• WHAT YOU HAVE TO DO: Copy each line below in which the string "Cross" appears.

►

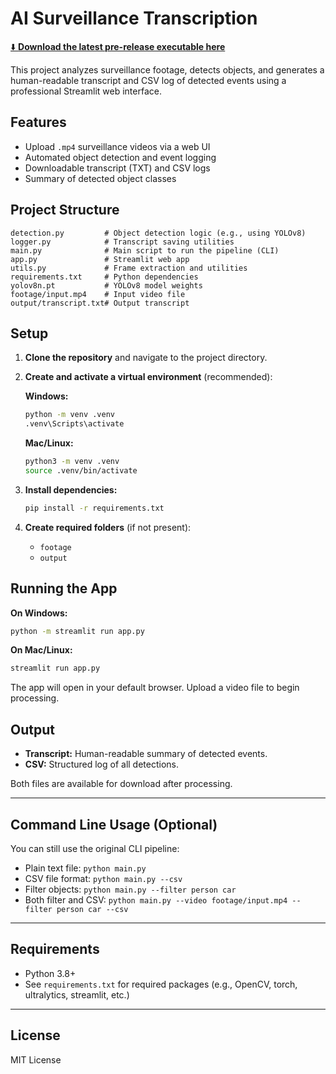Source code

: # AI Surveillance Transcription

[⬇️ **Download the latest pre-release executable here**](https://github.com/Kanishq-Potdar/ai-surveillance-transcription/releases)

This project analyzes surveillance footage, detects objects, and generates a human-readable transcript and CSV log of detected events using a professional Streamlit web interface.

## Features

- Upload `.mp4` surveillance videos via a web UI
- Automated object detection and event logging
- Downloadable transcript (TXT) and CSV logs
- Summary of detected object classes

## Project Structure

```
detection.py         # Object detection logic (e.g., using YOLOv8)
logger.py            # Transcript saving utilities
main.py              # Main script to run the pipeline (CLI)
app.py               # Streamlit web app
utils.py             # Frame extraction and utilities
requirements.txt     # Python dependencies
yolov8n.pt           # YOLOv8 model weights
footage/input.mp4    # Input video file
output/transcript.txt# Output transcript
```

## Setup

1. **Clone the repository** and navigate to the project directory.

2. **Create and activate a virtual environment** (recommended):

   **Windows:**

   ```bash
   python -m venv .venv
   .venv\Scripts\activate
   ```

   **Mac/Linux:**

   ```bash
   python3 -m venv .venv
   source .venv/bin/activate
   ```

3. **Install dependencies:**

   ```bash
   pip install -r requirements.txt
   ```

4. **Create required folders** (if not present):
   - `footage`
   - `output`

## Running the App

**On Windows:**

```bash
python -m streamlit run app.py
```

**On Mac/Linux:**

```bash
streamlit run app.py
```

The app will open in your default browser. Upload a video file to begin processing.

## Output

- **Transcript:** Human-readable summary of detected events.
- **CSV:** Structured log of all detections.

Both files are available for download after processing.

---

## Command Line Usage (Optional)

You can still use the original CLI pipeline:

- Plain text file: `python main.py`
- CSV file format: `python main.py --csv`
- Filter objects: `python main.py --filter person car`
- Both filter and CSV: `python main.py --video footage/input.mp4 --filter person car --csv`

---

## Requirements

- Python 3.8+
- See `requirements.txt` for required packages (e.g., OpenCV, torch, ultralytics, streamlit, etc.)

---

## License

MIT License
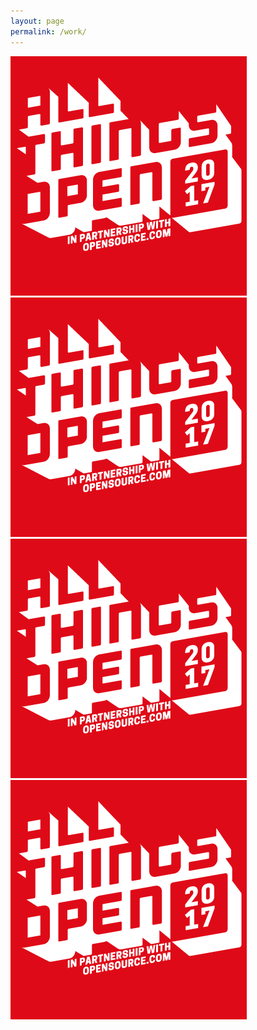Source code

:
 ```yaml
---
layout: page
permalink: /work/
---
```


<div class="view-wrapper view-wrapper--flex">
  <div class="grid">
    <div class="grid__block">
      <a href="https://www.allthingsopen.org">
        <img class="image--work" src="/images/placeholder-image.png" alt="placeholder" />
      </a>
    </div>
    <div class="grid__block">
      <a href="https://www.allthingsopen.org">
        <img class="image--work" src="/images/placeholder-image.png" alt="placeholder" />
      </a>
    </div>
    <div class="grid__block">
      <a href="https://www.allthingsopen.org">
        <img class="image--work" src="/images/placeholder-image.png" alt="placeholder" />
      </a>
    </div>
    <div class="grid__block">
      <a href="https://www.allthingsopen.org">
        <img class="image--work" src="/images/placeholder-image.png" alt="placeholder" />
      </a>
    </div>
  </div>
</div>  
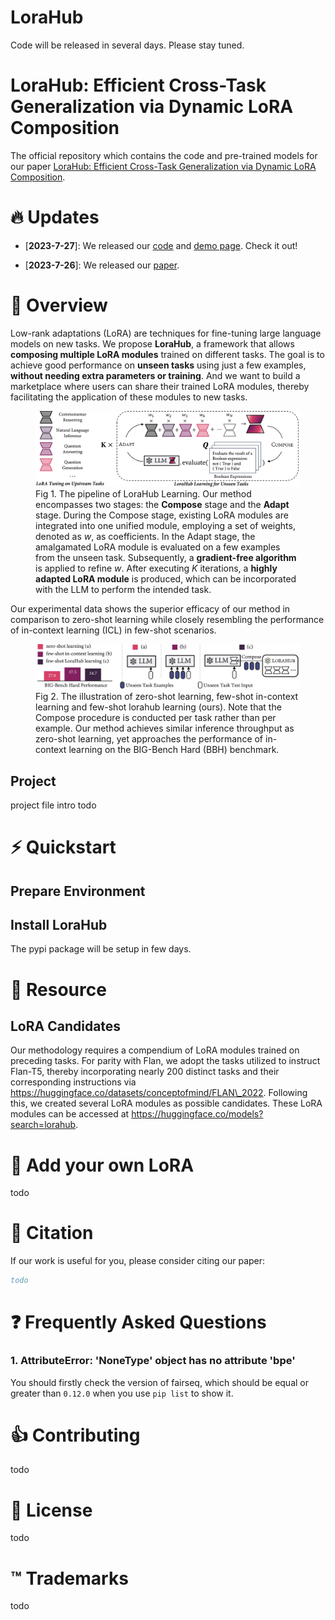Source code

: # LoraHub

Code will be released in several days. Please stay tuned.
# LoraHub: Efficient Cross-Task Generalization via Dynamic LoRA Composition


The official repository which contains the code and pre-trained models for our paper [LoraHub: Efficient Cross-Task Generalization via Dynamic LoRA Composition](https://arxiv.org/abs/2307.13269).



# 🔥 Updates

- [**2023-7-27**]: We released our [code](https://github.com/sail-sg/lorahub) and [demo page](https://huggingface.co/spaces/sail/lorahub). Check it out!


- [**2023-7-26**]: We released our [paper](https://arxiv.org/abs/2307.13269).


# 🏴󠁶󠁵󠁭󠁡󠁰󠁿 Overview
Low-rank adaptations (LoRA) are techniques for fine-tuning large language models on new tasks. We propose **LoraHub**, a framework that allows **composing multiple LoRA modules** trained on different tasks. The goal is to achieve good performance on **unseen tasks** using just a few examples, **without needing extra parameters or training**. And we want to build a marketplace where users can share their trained LoRA modules, thereby facilitating the application of these modules to new tasks.


<figure style="text-align">
  <img src="./figure/pipeline.jpg">
  <figcaption>Fig 1. The pipeline of LoraHub Learning. Our method encompasses two stages: the <strong>Compose</strong> stage and the <strong>Adapt</strong> stage. During the Compose stage, existing LoRA modules are integrated into one unified module, employing a set of weights, denoted as <em>w</em>, as coefficients. In the Adapt stage, the amalgamated LoRA module is evaluated on a few examples from the unseen task. Subsequently, a <strong>gradient-free algorithm</strong> is applied to refine <em>w</em>. After executing <em>K</em> iterations, a <strong>highly adapted LoRA module</strong> is produced, which can be incorporated with the LLM to perform the intended task.
</figure>


Our experimental data shows the superior efficacy of our method in comparison to zero-shot learning while closely resembling the performance of in-context learning (ICL) in few-shot scenarios.

<figure style="text-align">
  <img src="./figure/overview.jpg">
  <figcaption>Fig 2. The illustration of zero-shot learning, few-shot in-context learning and few-shot lorahub learning (ours). Note that the Compose procedure is conducted per task rather than per example. Our method achieves similar inference throughput as zero-shot learning, yet approaches the performance of in-context learning on the BIG-Bench Hard (BBH) benchmark.
</figure>

## Project

project file intro todo

# ⚡️ Quickstart

## Prepare Environment



## Install LoraHub

The pypi package will be setup in few days.

# 🏰 Resource

## LoRA Candidates

Our methodology requires a compendium of LoRA modules trained on preceding tasks. For parity with Flan, we adopt the tasks utilized to instruct Flan-T5, thereby incorporating nearly $200$ distinct tasks and their corresponding instructions via https://huggingface.co/datasets/conceptofmind/FLAN\_2022. Following this, we created several LoRA modules as possible candidates. These LoRA modules can be accessed at https://huggingface.co/models?search=lorahub.





# 🐣 Add your own LoRA

todo

# 💬 Citation

If our work is useful for you, please consider citing our paper:

```bibtex
todo
```

# ❓ Frequently Asked Questions

### 1. AttributeError: 'NoneType' object has no attribute 'bpe'

You should firstly check the version of fairseq, which should be equal or greater than `0.12.0` when you use `pip list` to show it.

# 👍 Contributing

todo

# 📝 License

todo

# ™️ Trademarks

todo
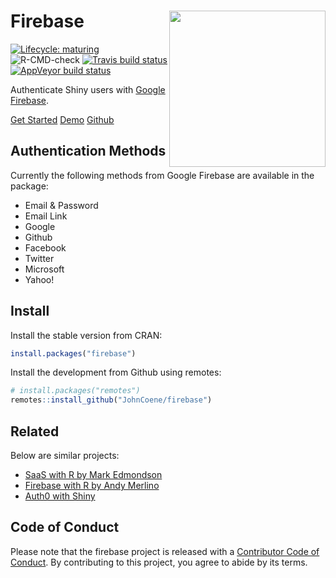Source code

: # Firebase <img src="logo.png" align="right" height="250px" />

<!-- badges: start -->
[![Lifecycle: maturing](https://img.shields.io/badge/lifecycle-maturing-blue.svg)](https://www.tidyverse.org/lifecycle/#maturing)
![R-CMD-check](https://github.com/JohnCoene/fireblaze/workflows/R-CMD-check/badge.svg) 
[![Travis build status](https://travis-ci.org/JohnCoene/firebase.svg?branch=master)](https://travis-ci.org/JohnCoene/firebase)
[![AppVeyor build status](https://ci.appveyor.com/api/projects/status/github/JohnCoene/firebase?branch=master&svg=true)](https://ci.appveyor.com/project/JohnCoene/firebase)
<!-- badges: end -->

Authenticate Shiny users with [Google Firebase](https://firebase.google.com).

<a href="articles/get-started.html" class="btn btn-default"><i class="fa fa-rocket blue__color"></i> Get Started</a>
<a href="https://shiny.john-coene.com/firebase" target="_blank" class="btn btn-default"><i class="fa fa-desktop blue__color"></i> Demo</a>
<a href="https://github.com/JohnCoene/firebase" class="btn btn-default"><i class="fa fa-github blue__color"></i> Github</a>

## Authentication Methods

Currently the following methods from Google Firebase are available in the package:

* Email & Password
* Email Link
* Google
* Github
* Facebook
* Twitter
* Microsoft
* Yahoo!


## Install

Install the stable version from CRAN:

```r
install.packages("firebase")
```

Install the development from Github using remotes:

```r
# install.packages("remotes")
remotes::install_github("JohnCoene/firebase")
```

## Related

Below are similar projects:

- [SaaS with R by Mark Edmondson](https://github.com/MarkEdmondson1234/Shiny-R-SaaS/)
- [Firebase with R by Andy Merlino](https://github.com/shinyonfire/sof-auth-example)
- [Auth0 with Shiny](https://auth0.com/blog/adding-authentication-to-shiny-server/)

## Code of Conduct
  
Please note that the firebase project is released with a [Contributor Code of Conduct](https://contributor-covenant.org/version/2/0/CODE_OF_CONDUCT.html). By contributing to this project, you agree to abide by its terms.
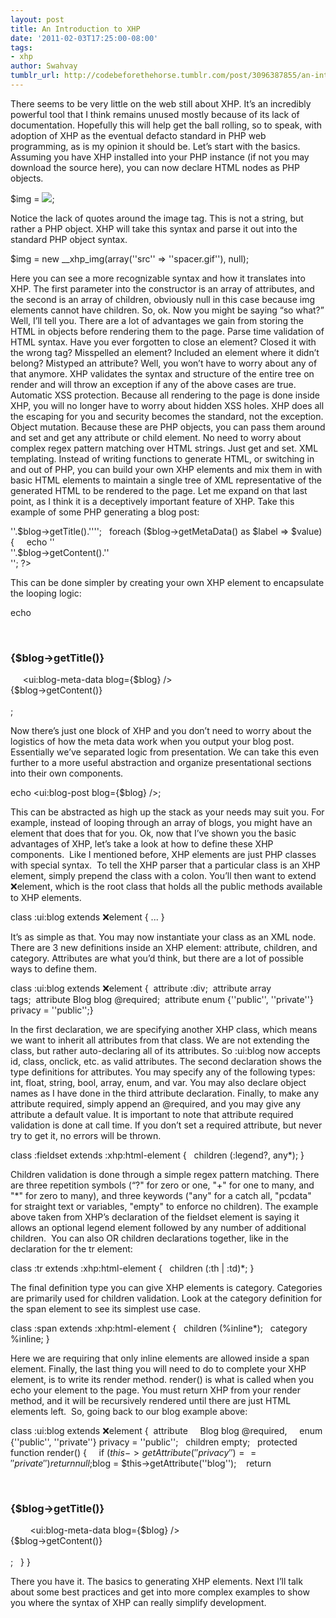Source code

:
 ```yaml
---
layout: post
title: An Introduction to XHP
date: '2011-02-03T17:25:00-08:00'
tags:
- xhp
author: Swahvay
tumblr_url: http://codebeforethehorse.tumblr.com/post/3096387855/an-introduction-to-xhp
---
```

There seems to be very little on the web still about XHP. It’s an incredibly powerful tool that I think remains unused mostly because of its lack of documentation. Hopefully this will help get the ball rolling, so to speak, with adoption of XHP as the eventual defacto standard in PHP web programming, as is my opinion it should be.
Let’s start with the basics. Assuming you have XHP installed into your PHP instance (if not you may download the source here), you can now declare HTML nodes as PHP objects.

$img = <img src="spacer.gif" />;

Notice the lack of quotes around the image tag. This is not a string, but rather a PHP object. XHP will take this syntax and parse it out into the standard PHP object syntax.

$img = new __xhp_img(array(''src'' => ''spacer.gif''), null);

Here you can see a more recognizable syntax and how it translates into XHP. The first parameter into the constructor is an array of attributes, and the second is an array of children, obviously null in this case because img elements cannot have children.
So, ok. Now you might be saying “so what?” Well, I’ll tell you. There are a lot of advantages we gain from storing the HTML in objects before rendering them to the page.
Parse time validation of HTML syntax. Have you ever forgotten to close an element? Closed it with the wrong tag? Misspelled an element? Included an element where it didn’t belong? Mistyped an attribute? Well, you won’t have to worry about any of that anymore. XHP validates the syntax and structure of the entire tree on render and will throw an exception if any of the above cases are true.
Automatic XSS protection. Because all rendering to the page is done inside XHP, you will no longer have to worry about hidden XSS holes. XHP does all the escaping for you and security becomes the standard, not the exception.
Object mutation. Because these are PHP objects, you can pass them around and set and get any attribute or child element. No need to worry about complex regex pattern matching over HTML strings. Just get and set.
XML templating. Instead of writing functions to generate HTML, or switching in and out of PHP, you can build your own XHP elements and mix them in with basic HTML elements to maintain a single tree of XML representative of the generated HTML to be rendered to the page.
Let me expand on that last point, as I think it is a deceptively important feature of XHP. Take this example of some PHP generating a blog post:

<div class="blogPost"> <?php   echo ''<h3>''.$blog->getTitle().''</h3>'';   foreach ($blog->getMetaData() as $label => $value) {     echo ''<div class="meta>''.$label.'': ''.$value.''</div>'';   }   echo ''<div class="content">''.$blog->getContent().''</div>''; ?> </div>

This can be done simpler by creating your own XHP element to encapsulate the looping logic:

echo   <div class="blogPost">     <h3>{$blog->getTitle()}</h3>     <ui:blog-meta-data blog={$blog} />     <div class="content">{$blog->getContent()}</div>  </div>;

Now there’s just one block of XHP and you don’t need to worry about the logistics of how the meta data work when you output your blog post. Essentially we’ve separated logic from presentation. We can take this even further to a more useful abstraction and organize presentational sections into their own components.

echo <ui:blog-post blog={$blog} />;

This can be abstracted as high up the stack as your needs may suit you. For example, instead of looping through an array of blogs, you might have an element that does that for you.
Ok, now that I’ve shown you the basic advantages of XHP, let’s take a look at how to define these XHP components.  Like I mentioned before, XHP elements are just PHP classes with special syntax.  To tell the XHP parser that a particular class is an XHP element, simply prepend the class with a colon. You’ll then want to extend :x:element, which is the root class that holds all the public methods available to XHP elements.

class :ui:blog extends :x:element { ... }

It’s as simple as that. You may now instantiate your class as an XML node.
There are 3 new definitions inside an XHP element: attribute, children, and category. Attributes are what you’d think, but there are a lot of possible ways to define them.

class :ui:blog extends :x:element {  attribute :div;  attribute array tags;  attribute Blog blog @required;  attribute enum {''public'', ''private''} privacy = ''public'';}

In the first declaration, we are specifying another XHP class, which means we want to inherit all attributes from that class. We are not extending the class, but rather auto-declaring all of its attributes. So :ui:blog now accepts id, class, onclick, etc. as valid attributes. The second declaration shows the type definitions for attributes. You may specify any of the following types: int, float, string, bool, array, enum, and var. You may also declare object names as I have done in the third attribute declaration. Finally, to make any attribute required, simply append an @required, and you may give any attribute a default value. It is important to note that attribute required validation is done at call time. If you don’t set a required attribute, but never try to get it, no errors will be thrown.

class :fieldset extends :xhp:html-element {   children (:legend?, any*); }

Children validation is done through a simple regex pattern matching. There are three repetition symbols (“?" for zero or one, "+" for one to many, and "*" for zero to many), and three keywords ("any" for a catch all, "pcdata" for straight text or variables, "empty" to enforce no children). The example above taken from XHP’s declaration of the fieldset element is saying it allows an optional legend element followed by any number of additional children.  You can also OR children declarations together, like in the declaration for the tr element:

class :tr extends :xhp:html-element {   children (:th | :td)*; }

The final definition type you can give XHP elements is category. Categories are primarily used for children validation. Look at the category definition for the span element to see its simplest use case.

class :span extends :xhp:html-element {   children (%inline*);   category %inline; }

Here we are requiring that only inline elements are allowed inside a span element.
Finally, the last thing you will need to do to complete your XHP element, is to write its render method. render() is what is called when you echo your element to the page. You must return XHP from your render method, and it will be recursively rendered until there are just HTML elements left.  So, going back to our blog example above:

class :ui:blog extends :x:element {  attribute     Blog blog @required,     enum {''public'', ''private''} privacy = ''public'';   children empty;   protected function render() {     if ($this->getAttribute(''privacy'') == ''private'') {       return null;    }     $blog = $this->getAttribute(''blog'');    return       <div class="blogPost">        <h3>{$blog->getTitle()}</h3>        <ui:blog-meta-data blog={$blog} />        <div class="content">{$blog->getContent()}</div>      </div>;   } }

There you have it. The basics to generating XHP elements. Next I’ll talk about some best practices and get into more complex examples to show you where the syntax of XHP can really simplify development.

◄

• RESPONSE TO THE TASK:
# LoraHub: Efficient Cross-Task Generalization via Dynamic LoRA Composition
The official repository which contains the code and pre-trained models for our paper [LoraHub: Efficient Cross-Task Generalization via Dynamic LoRA Composition](https://arxiv.org/abs/2307.13269).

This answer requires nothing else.